WORK INSTRUCTIONS — Reproduce exactly, and nothing but, the lines between the one with "В файле содержится последовательность целых чисел от" and the end of the entries, both ends included.

ENTRIES PROVIDED —

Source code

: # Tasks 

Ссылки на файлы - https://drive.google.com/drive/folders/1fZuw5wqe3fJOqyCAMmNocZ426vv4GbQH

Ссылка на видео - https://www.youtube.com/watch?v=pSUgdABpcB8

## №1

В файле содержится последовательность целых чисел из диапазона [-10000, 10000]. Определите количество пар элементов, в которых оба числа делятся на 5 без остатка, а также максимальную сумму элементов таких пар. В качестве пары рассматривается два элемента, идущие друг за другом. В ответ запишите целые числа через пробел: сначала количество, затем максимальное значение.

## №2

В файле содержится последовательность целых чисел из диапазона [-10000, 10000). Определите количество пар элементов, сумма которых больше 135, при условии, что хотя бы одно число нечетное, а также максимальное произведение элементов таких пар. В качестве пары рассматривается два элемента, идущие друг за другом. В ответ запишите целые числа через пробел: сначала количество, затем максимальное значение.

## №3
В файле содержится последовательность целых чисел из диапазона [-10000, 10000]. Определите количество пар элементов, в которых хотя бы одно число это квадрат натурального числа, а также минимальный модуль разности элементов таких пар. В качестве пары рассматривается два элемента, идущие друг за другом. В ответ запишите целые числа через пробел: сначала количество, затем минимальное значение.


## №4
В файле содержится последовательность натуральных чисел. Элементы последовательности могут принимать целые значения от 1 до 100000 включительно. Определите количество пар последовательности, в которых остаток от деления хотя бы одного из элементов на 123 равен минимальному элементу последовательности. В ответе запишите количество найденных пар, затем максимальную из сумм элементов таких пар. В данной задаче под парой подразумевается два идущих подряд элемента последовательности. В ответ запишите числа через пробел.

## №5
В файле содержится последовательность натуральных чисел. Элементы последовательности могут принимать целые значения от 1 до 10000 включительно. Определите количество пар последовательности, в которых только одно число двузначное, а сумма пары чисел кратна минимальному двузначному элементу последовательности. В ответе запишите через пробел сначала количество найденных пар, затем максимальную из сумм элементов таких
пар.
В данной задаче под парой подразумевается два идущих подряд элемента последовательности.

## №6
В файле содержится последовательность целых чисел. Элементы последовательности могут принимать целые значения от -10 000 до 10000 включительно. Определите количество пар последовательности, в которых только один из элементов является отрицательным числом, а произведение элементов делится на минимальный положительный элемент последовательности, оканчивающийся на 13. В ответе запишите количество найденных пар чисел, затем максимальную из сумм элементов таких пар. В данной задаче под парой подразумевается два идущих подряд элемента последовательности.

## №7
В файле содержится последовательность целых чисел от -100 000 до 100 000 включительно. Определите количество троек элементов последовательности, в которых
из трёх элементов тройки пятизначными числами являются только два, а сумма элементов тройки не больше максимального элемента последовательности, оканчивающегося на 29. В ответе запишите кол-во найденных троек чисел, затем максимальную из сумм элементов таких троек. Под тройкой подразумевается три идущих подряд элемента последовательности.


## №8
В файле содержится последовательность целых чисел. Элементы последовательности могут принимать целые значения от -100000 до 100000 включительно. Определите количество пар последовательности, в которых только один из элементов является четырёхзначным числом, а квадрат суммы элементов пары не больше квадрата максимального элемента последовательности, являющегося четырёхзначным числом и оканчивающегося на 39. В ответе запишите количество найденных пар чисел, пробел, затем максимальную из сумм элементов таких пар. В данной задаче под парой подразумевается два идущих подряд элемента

THE ANSWER —
В файле содержится последовательность целых чисел от -100 000 до 100 000 включительно. Определите количество троек элементов последовательности, в которых
из трёх элементов тройки пятизначными числами являются только два, а сумма элементов тройки не больше максимального элемента последовательности, оканчивающегося на 29. В ответе запишите кол-во найденных троек чисел, затем максимальную из сумм элементов таких троек. Под тройкой подразумевается три идущих подряд элемента последовательности.


## №8
В файле содержится последовательность целых чисел. Элементы последовательности могут принимать целые значения от -100000 до 100000 включительно. Определите количество пар последовательности, в которых только один из элементов является четырёхзначным числом, а квадрат суммы элементов пары не больше квадрата максимального элемента последовательности, являющегося четырёхзначным числом и оканчивающегося на 39. В ответе запишите количество найденных пар чисел, пробел, затем максимальную из сумм элементов таких пар. В данной задаче под парой подразумевается два идущих подряд элемента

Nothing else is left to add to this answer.